道者たちの精進期間は格式によってそれぞれ違っていた。 本精進は4月8日から100日間。
湯道精進・合力精進・女精進(井田道者)は5月5日よりはじめて75日間の潔斎をおこなっている。
精進に入ると、この日より衣類はみな白衣を用い、食事道具も一切新しいものを使い、家族とは別火で物を食べている。 精進期間中は男女同きんを禁じ、
五辛(にんにく・らっきょう・ねぎ・ひる・にら)と魚鳥の食用禁止等 かなり厳しい潔斎がおこなわれていたものである。
登山の時期が迫った6月5日には道者たちが全員寄合って、おひねりを作ったり御神酒を竹筒に詰めること、その他登山の諸道具の準備をおこない、用意ができるとこれを、里宮へ持っていき、湯立神事をおこなってきよめることをしている。
さらに6月6日から13日まで里宮で礼拝行事がおこなわれているが、これを千度の拝といい、6月6日昼と12日の朝・昼・夕と6回で延べ673度の礼拝をおこなっている。
この間松久沢川という所で水垢離をとっている。
また登拝前に御嶽三十八座のうち山麓に所在する若宮・本社・牧尾・樽沢(アンバの滝、現在は牧尾ダム建設で水没)・白川・岩戸等の諸社を巡拝することもおこなわれていたものである。

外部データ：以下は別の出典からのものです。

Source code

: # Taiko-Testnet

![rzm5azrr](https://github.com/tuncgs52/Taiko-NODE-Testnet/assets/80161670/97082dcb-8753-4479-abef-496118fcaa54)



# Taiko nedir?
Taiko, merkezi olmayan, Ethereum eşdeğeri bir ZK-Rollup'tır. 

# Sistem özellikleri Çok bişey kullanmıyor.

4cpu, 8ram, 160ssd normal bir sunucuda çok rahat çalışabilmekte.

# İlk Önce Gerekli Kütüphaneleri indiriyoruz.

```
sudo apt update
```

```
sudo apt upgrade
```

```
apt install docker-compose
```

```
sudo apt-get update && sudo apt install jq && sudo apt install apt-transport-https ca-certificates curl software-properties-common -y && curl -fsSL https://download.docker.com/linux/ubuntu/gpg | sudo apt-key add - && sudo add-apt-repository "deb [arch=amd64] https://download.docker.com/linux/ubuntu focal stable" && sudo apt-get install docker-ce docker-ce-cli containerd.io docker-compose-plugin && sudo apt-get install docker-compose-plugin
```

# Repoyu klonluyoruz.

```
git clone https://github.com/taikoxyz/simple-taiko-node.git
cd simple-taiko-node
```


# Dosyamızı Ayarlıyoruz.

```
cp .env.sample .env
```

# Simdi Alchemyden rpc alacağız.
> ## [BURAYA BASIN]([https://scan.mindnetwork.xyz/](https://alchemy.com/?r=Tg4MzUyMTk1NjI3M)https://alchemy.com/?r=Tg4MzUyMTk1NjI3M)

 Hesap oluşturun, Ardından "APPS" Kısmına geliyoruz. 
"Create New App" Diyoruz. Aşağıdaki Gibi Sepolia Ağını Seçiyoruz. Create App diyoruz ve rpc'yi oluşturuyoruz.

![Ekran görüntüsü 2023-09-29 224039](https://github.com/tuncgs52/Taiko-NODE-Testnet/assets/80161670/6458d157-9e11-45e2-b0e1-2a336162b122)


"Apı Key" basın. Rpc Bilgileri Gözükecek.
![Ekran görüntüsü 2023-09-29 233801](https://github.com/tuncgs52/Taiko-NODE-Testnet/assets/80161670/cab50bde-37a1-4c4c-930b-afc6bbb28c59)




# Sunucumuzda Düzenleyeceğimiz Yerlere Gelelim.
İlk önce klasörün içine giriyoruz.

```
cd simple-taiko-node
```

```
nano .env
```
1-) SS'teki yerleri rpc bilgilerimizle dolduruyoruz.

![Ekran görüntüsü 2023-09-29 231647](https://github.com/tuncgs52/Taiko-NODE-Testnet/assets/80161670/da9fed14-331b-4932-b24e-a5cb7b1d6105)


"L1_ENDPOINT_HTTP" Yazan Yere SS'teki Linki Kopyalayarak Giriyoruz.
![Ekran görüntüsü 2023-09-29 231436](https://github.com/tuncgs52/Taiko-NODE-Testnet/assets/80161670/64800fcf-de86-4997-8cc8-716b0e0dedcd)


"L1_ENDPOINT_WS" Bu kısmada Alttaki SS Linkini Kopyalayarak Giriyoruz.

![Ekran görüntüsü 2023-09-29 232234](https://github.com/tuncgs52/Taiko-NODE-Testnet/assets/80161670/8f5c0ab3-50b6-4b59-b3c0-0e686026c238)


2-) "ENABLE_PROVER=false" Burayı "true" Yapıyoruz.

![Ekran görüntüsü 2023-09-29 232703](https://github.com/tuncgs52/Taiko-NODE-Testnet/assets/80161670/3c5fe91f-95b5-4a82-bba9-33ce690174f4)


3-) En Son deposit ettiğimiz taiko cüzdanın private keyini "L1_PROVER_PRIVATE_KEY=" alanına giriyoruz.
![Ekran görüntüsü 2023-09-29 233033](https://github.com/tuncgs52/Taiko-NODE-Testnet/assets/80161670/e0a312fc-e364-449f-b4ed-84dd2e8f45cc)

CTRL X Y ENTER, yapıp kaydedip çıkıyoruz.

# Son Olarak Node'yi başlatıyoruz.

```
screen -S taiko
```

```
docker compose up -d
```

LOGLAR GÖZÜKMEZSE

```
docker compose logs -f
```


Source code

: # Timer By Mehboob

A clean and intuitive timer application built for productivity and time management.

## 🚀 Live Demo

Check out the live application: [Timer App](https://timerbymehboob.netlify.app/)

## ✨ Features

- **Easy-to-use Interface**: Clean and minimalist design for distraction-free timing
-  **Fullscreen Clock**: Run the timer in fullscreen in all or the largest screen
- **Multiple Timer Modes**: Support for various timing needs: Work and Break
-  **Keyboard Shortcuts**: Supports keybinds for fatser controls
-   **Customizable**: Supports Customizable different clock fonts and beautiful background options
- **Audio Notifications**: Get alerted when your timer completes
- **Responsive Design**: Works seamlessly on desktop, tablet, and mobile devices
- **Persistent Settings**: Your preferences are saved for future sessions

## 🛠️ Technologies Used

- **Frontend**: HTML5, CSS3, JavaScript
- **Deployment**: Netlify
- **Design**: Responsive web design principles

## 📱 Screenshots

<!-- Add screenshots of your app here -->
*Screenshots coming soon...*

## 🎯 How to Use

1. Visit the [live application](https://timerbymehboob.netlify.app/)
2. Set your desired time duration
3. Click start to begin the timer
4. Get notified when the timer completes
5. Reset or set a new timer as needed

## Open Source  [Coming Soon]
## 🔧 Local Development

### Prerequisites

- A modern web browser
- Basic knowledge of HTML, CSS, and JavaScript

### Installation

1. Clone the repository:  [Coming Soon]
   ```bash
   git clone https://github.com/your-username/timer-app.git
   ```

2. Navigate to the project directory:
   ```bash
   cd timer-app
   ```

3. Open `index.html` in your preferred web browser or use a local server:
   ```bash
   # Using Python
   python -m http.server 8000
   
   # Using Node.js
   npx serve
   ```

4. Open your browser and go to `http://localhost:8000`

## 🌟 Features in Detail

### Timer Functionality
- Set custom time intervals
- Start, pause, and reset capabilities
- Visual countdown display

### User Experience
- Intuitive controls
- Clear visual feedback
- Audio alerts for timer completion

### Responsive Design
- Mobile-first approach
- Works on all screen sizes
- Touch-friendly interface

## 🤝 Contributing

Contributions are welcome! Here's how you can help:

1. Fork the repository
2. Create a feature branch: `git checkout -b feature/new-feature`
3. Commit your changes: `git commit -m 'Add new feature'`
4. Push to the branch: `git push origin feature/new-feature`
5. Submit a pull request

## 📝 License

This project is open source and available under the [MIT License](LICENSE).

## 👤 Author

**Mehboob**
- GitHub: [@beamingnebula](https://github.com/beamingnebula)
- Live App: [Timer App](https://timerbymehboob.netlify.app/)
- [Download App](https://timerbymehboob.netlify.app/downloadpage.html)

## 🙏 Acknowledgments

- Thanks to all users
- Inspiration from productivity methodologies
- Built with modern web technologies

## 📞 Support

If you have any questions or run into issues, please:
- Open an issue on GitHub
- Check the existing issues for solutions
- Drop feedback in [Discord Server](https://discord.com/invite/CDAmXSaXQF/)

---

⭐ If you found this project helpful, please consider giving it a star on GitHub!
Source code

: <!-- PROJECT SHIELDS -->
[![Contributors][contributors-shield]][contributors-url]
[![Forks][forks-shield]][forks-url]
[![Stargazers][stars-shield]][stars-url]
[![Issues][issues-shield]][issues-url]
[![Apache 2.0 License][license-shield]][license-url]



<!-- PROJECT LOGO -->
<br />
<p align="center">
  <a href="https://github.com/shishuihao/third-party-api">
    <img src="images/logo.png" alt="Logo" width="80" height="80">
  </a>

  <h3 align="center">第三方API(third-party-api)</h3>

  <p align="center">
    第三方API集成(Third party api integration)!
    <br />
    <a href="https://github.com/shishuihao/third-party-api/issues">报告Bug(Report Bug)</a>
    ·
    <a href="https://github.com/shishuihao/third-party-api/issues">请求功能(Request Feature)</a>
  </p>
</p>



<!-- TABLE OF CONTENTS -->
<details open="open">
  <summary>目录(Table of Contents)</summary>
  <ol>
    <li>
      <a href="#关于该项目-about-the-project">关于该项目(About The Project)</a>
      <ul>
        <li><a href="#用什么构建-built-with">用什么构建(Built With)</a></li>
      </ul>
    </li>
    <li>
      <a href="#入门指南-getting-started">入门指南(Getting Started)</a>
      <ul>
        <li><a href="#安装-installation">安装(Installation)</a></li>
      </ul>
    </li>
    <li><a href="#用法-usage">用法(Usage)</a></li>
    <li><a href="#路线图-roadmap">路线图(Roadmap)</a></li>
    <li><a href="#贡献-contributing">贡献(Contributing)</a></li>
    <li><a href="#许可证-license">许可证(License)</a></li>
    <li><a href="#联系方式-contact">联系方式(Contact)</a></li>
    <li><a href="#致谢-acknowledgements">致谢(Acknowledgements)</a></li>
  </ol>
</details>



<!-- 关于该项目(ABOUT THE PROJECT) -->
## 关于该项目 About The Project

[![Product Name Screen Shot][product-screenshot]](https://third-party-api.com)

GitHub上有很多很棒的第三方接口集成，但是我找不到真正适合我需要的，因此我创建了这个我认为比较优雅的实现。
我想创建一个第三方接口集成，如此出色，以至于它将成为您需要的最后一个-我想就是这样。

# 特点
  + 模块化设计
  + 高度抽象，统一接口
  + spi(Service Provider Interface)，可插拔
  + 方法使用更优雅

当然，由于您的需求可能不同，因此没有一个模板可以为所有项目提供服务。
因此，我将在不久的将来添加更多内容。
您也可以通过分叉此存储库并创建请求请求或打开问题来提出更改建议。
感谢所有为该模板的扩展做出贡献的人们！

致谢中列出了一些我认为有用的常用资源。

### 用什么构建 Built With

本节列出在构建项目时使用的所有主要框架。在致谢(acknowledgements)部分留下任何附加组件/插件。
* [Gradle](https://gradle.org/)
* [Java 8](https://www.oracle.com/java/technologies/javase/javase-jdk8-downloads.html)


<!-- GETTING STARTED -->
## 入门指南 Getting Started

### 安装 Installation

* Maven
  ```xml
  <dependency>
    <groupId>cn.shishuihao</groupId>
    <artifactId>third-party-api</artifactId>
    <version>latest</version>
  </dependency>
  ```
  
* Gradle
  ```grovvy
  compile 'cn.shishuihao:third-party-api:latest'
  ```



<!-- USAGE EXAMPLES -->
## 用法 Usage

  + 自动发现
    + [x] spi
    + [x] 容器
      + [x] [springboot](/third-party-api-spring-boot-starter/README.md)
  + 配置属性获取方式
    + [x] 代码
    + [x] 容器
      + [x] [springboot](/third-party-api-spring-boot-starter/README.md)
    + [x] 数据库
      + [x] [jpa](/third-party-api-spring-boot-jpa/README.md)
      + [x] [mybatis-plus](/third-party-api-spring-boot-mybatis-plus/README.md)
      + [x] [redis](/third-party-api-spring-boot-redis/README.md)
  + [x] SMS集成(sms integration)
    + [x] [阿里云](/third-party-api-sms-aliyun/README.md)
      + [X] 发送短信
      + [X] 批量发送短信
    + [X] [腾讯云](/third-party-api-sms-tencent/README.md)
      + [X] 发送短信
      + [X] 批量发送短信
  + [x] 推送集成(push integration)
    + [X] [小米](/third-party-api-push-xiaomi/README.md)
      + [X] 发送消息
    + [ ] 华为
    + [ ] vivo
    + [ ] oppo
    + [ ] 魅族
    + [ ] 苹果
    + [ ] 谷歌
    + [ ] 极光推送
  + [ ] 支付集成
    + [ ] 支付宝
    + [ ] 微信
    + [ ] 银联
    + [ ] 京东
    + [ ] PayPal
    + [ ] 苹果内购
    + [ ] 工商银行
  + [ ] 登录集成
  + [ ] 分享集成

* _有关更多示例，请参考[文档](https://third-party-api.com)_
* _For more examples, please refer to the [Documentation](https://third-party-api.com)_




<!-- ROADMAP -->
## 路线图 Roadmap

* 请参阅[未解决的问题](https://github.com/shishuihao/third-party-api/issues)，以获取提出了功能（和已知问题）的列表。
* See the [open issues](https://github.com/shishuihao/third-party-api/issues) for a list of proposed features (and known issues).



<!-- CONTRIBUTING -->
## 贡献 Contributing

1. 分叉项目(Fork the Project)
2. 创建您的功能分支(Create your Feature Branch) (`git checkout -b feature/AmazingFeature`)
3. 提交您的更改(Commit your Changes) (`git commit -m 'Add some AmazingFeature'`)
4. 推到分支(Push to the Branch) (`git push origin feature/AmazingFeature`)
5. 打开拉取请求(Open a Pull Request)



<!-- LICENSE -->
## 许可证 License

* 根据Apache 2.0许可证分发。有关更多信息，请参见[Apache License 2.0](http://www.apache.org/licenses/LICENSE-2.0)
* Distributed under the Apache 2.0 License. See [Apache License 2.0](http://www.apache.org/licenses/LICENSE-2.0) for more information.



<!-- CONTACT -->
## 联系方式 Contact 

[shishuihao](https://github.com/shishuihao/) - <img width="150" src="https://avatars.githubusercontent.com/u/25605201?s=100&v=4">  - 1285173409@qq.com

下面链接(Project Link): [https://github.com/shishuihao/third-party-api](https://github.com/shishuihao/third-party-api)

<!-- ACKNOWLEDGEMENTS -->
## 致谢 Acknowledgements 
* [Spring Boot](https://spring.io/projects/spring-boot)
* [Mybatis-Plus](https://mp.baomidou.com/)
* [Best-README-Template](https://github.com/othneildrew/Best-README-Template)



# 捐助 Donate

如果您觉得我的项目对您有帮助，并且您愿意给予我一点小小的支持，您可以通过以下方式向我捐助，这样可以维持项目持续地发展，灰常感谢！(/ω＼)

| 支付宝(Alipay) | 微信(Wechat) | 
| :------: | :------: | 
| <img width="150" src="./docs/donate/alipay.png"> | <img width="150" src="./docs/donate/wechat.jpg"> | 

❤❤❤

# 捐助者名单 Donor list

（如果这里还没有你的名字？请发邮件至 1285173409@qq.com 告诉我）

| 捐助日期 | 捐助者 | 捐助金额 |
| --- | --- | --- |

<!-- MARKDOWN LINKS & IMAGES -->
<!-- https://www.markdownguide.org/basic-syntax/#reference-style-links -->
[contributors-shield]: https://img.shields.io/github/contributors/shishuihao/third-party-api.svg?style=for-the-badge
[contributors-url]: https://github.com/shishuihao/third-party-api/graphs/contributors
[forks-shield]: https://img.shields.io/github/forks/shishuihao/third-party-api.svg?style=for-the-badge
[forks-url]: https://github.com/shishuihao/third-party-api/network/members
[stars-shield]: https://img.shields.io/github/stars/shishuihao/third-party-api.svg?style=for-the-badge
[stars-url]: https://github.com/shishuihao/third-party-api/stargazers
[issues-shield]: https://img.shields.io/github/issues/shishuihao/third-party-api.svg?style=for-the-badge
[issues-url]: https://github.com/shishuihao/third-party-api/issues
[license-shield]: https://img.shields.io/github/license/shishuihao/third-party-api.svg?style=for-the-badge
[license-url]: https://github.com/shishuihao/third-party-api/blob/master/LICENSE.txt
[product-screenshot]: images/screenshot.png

登拝は6月14日朝、子ノ刻に、黒沢・王滝それぞれの里宮を出発して、黒沢の白川で水垢離をとり、飯の王子で昼食をとり、その後、扇ノ森・千本松・西ノ除・大江権現などの行場を奉幣しながら登り、
この日は大江権現(黒沢村の道者は湯権現)で一泊、翌15日は再び山内の行場を奉幣しながら、山頂の日ノ権現、王の権現を参拝して下山している。
当時は登山道もあってないようなもので、年一度の登拝は容易なことではなく、その上このような厳しい重潔斎をおこなっていたものであるから、神沢吐口が『翁草』に書いているように、登拝者の数はごくわずかなものであったことが知られる。
なお登拝できない者の代参といったことも、道者はおこなっていたもののようで、滝氏の記録の中に、代参の礼金として「金子壱両、外に扶持米三歩」を必要としたことが記されている。
登山の携行品として、小大麻袋・大大麻袋・杖・桧笠・菅みの・わりご弁当・たい松(十五たい)・わらじ(五足)・米一升五合・味噌少々をあげており、大麻袋を大小携行しているが、大小麻袋を「ぜん袋」ともいったとある。これは袈裟掛けに背負うようにで きている。
杖は椹木と書いてあるが、他のものには桧または椹とあり、どちらかを使ったようである。現在の金剛杖である。
わらじは五足用意したようであるが、『御嶽由来伝記』にはゴンゾワラジを用いたと書いてあり、薮などにひっかからない乳なしのワラジが用いられたようである。